> _YOUR GOAL_: Filter the data for lines with the word "update" and copy those lines.

Source records:
== Segment start ==
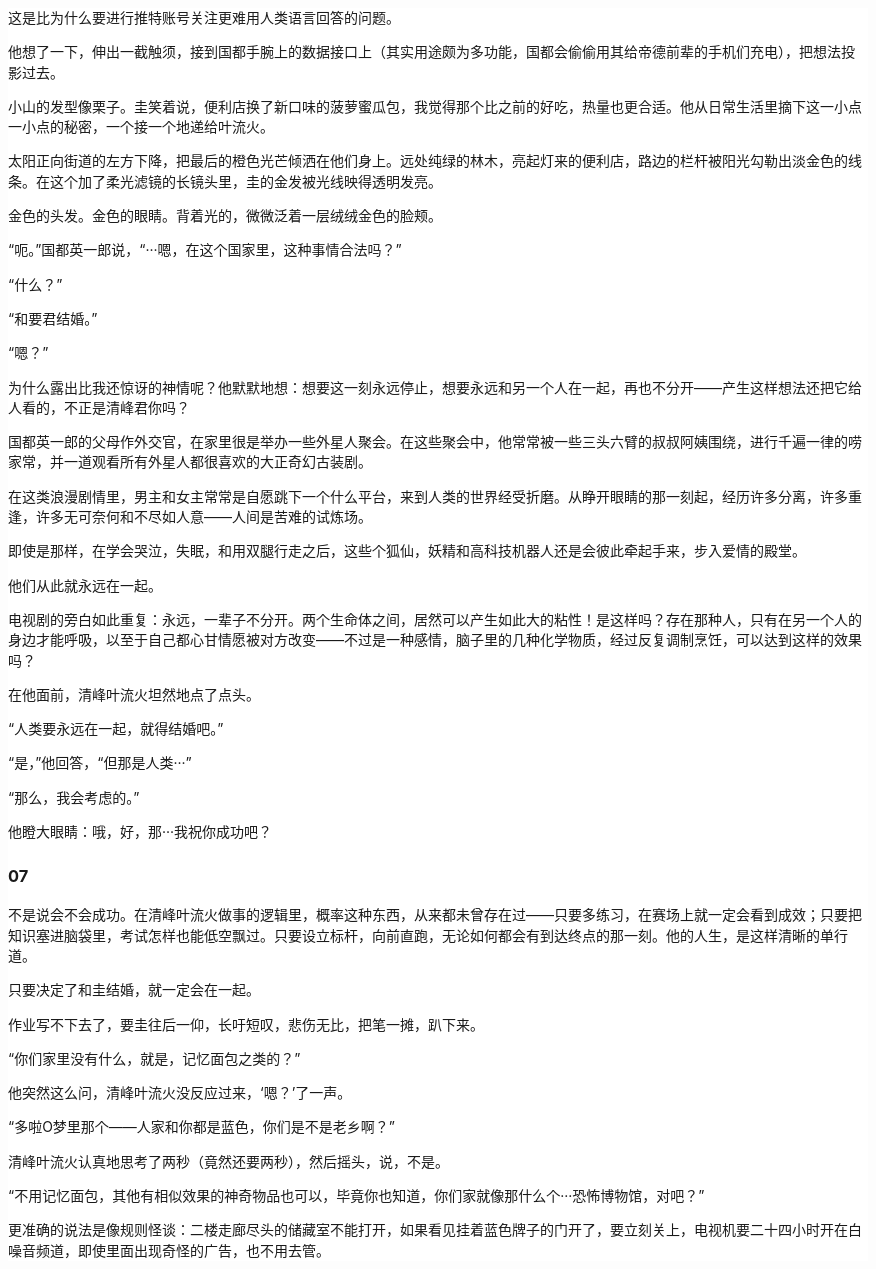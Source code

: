 这是比为什么要进行推特账号关注更难用人类语言回答的问题。

他想了一下，伸出一截触须，接到国都手腕上的数据接口上（其实用途颇为多功能，国都会偷偷用其给帝德前辈的手机们充电），把想法投影过去。

小山的发型像栗子。圭笑着说，便利店换了新口味的菠萝蜜瓜包，我觉得那个比之前的好吃，热量也更合适。他从日常生活里摘下这一小点一小点的秘密，一个接一个地递给叶流火。

太阳正向街道的左方下降，把最后的橙色光芒倾洒在他们身上。远处纯绿的林木，亮起灯来的便利店，路边的栏杆被阳光勾勒出淡金色的线条。在这个加了柔光滤镜的长镜头里，圭的金发被光线映得透明发亮。

金色的头发。金色的眼睛。背着光的，微微泛着一层绒绒金色的脸颊。

“呃。”国都英一郎说，“···嗯，在这个国家里，这种事情合法吗？”

“什么？”

“和要君结婚。”

“嗯？”

为什么露出比我还惊讶的神情呢？他默默地想：想要这一刻永远停止，想要永远和另一个人在一起，再也不分开——产生这样想法还把它给人看的，不正是清峰君你吗？



国都英一郎的父母作外交官，在家里很是举办一些外星人聚会。在这些聚会中，他常常被一些三头六臂的叔叔阿姨围绕，进行千遍一律的唠家常，并一道观看所有外星人都很喜欢的大正奇幻古装剧。

在这类浪漫剧情里，男主和女主常常是自愿跳下一个什么平台，来到人类的世界经受折磨。从睁开眼睛的那一刻起，经历许多分离，许多重逢，许多无可奈何和不尽如人意——人间是苦难的试炼场。

即使是那样，在学会哭泣，失眠，和用双腿行走之后，这些个狐仙，妖精和高科技机器人还是会彼此牵起手来，步入爱情的殿堂。

他们从此就永远在一起。

电视剧的旁白如此重复：永远，一辈子不分开。两个生命体之间，居然可以产生如此大的粘性！是这样吗？存在那种人，只有在另一个人的身边才能呼吸，以至于自己都心甘情愿被对方改变——不过是一种感情，脑子里的几种化学物质，经过反复调制烹饪，可以达到这样的效果吗？

在他面前，清峰叶流火坦然地点了点头。

“人类要永远在一起，就得结婚吧。”

“是，”他回答，“但那是人类···”

“那么，我会考虑的。”

他瞪大眼睛：哦，好，那···我祝你成功吧？


### 07

不是说会不会成功。在清峰叶流火做事的逻辑里，概率这种东西，从来都未曾存在过——只要多练习，在赛场上就一定会看到成效；只要把知识塞进脑袋里，考试怎样也能低空飘过。只要设立标杆，向前直跑，无论如何都会有到达终点的那一刻。他的人生，是这样清晰的单行道。

只要决定了和圭结婚，就一定会在一起。

作业写不下去了，要圭往后一仰，长吁短叹，悲伤无比，把笔一摊，趴下来。

“你们家里没有什么，就是，记忆面包之类的？”

他突然这么问，清峰叶流火没反应过来，‘嗯？’了一声。

“多啦O梦里那个——人家和你都是蓝色，你们是不是老乡啊？”

清峰叶流火认真地思考了两秒（竟然还要两秒），然后摇头，说，不是。

“不用记忆面包，其他有相似效果的神奇物品也可以，毕竟你也知道，你们家就像那什么个···恐怖博物馆，对吧？”

更准确的说法是像规则怪谈：二楼走廊尽头的储藏室不能打开，如果看见挂着蓝色牌子的门开了，要立刻关上，电视机要二十四小时开在白噪音频道，即使里面出现奇怪的广告，也不用去管。
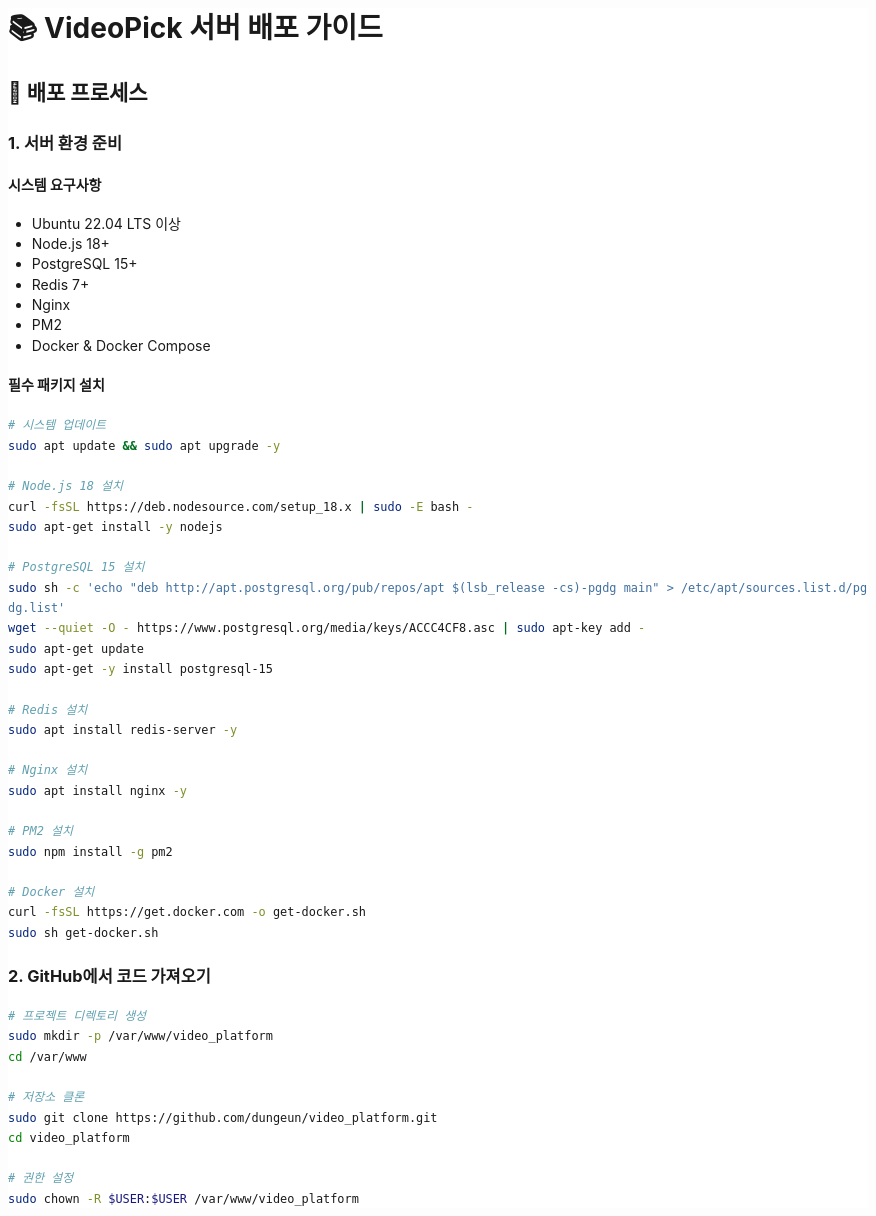 # 📚 VideoPick 서버 배포 가이드

## 🚀 배포 프로세스

### 1. 서버 환경 준비

#### 시스템 요구사항
- Ubuntu 22.04 LTS 이상
- Node.js 18+ 
- PostgreSQL 15+
- Redis 7+
- Nginx
- PM2
- Docker & Docker Compose

#### 필수 패키지 설치
```bash
# 시스템 업데이트
sudo apt update && sudo apt upgrade -y

# Node.js 18 설치
curl -fsSL https://deb.nodesource.com/setup_18.x | sudo -E bash -
sudo apt-get install -y nodejs

# PostgreSQL 15 설치
sudo sh -c 'echo "deb http://apt.postgresql.org/pub/repos/apt $(lsb_release -cs)-pgdg main" > /etc/apt/sources.list.d/pgdg.list'
wget --quiet -O - https://www.postgresql.org/media/keys/ACCC4CF8.asc | sudo apt-key add -
sudo apt-get update
sudo apt-get -y install postgresql-15

# Redis 설치
sudo apt install redis-server -y

# Nginx 설치
sudo apt install nginx -y

# PM2 설치
sudo npm install -g pm2

# Docker 설치
curl -fsSL https://get.docker.com -o get-docker.sh
sudo sh get-docker.sh
```

### 2. GitHub에서 코드 가져오기

```bash
# 프로젝트 디렉토리 생성
sudo mkdir -p /var/www/video_platform
cd /var/www

# 저장소 클론
sudo git clone https://github.com/dungeun/video_platform.git
cd video_platform

# 권한 설정
sudo chown -R $USER:$USER /var/www/video_platform
```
== Segment end ==
> _ANSWER BOX_:
sudo apt update && sudo apt upgrade -y
sudo apt-get update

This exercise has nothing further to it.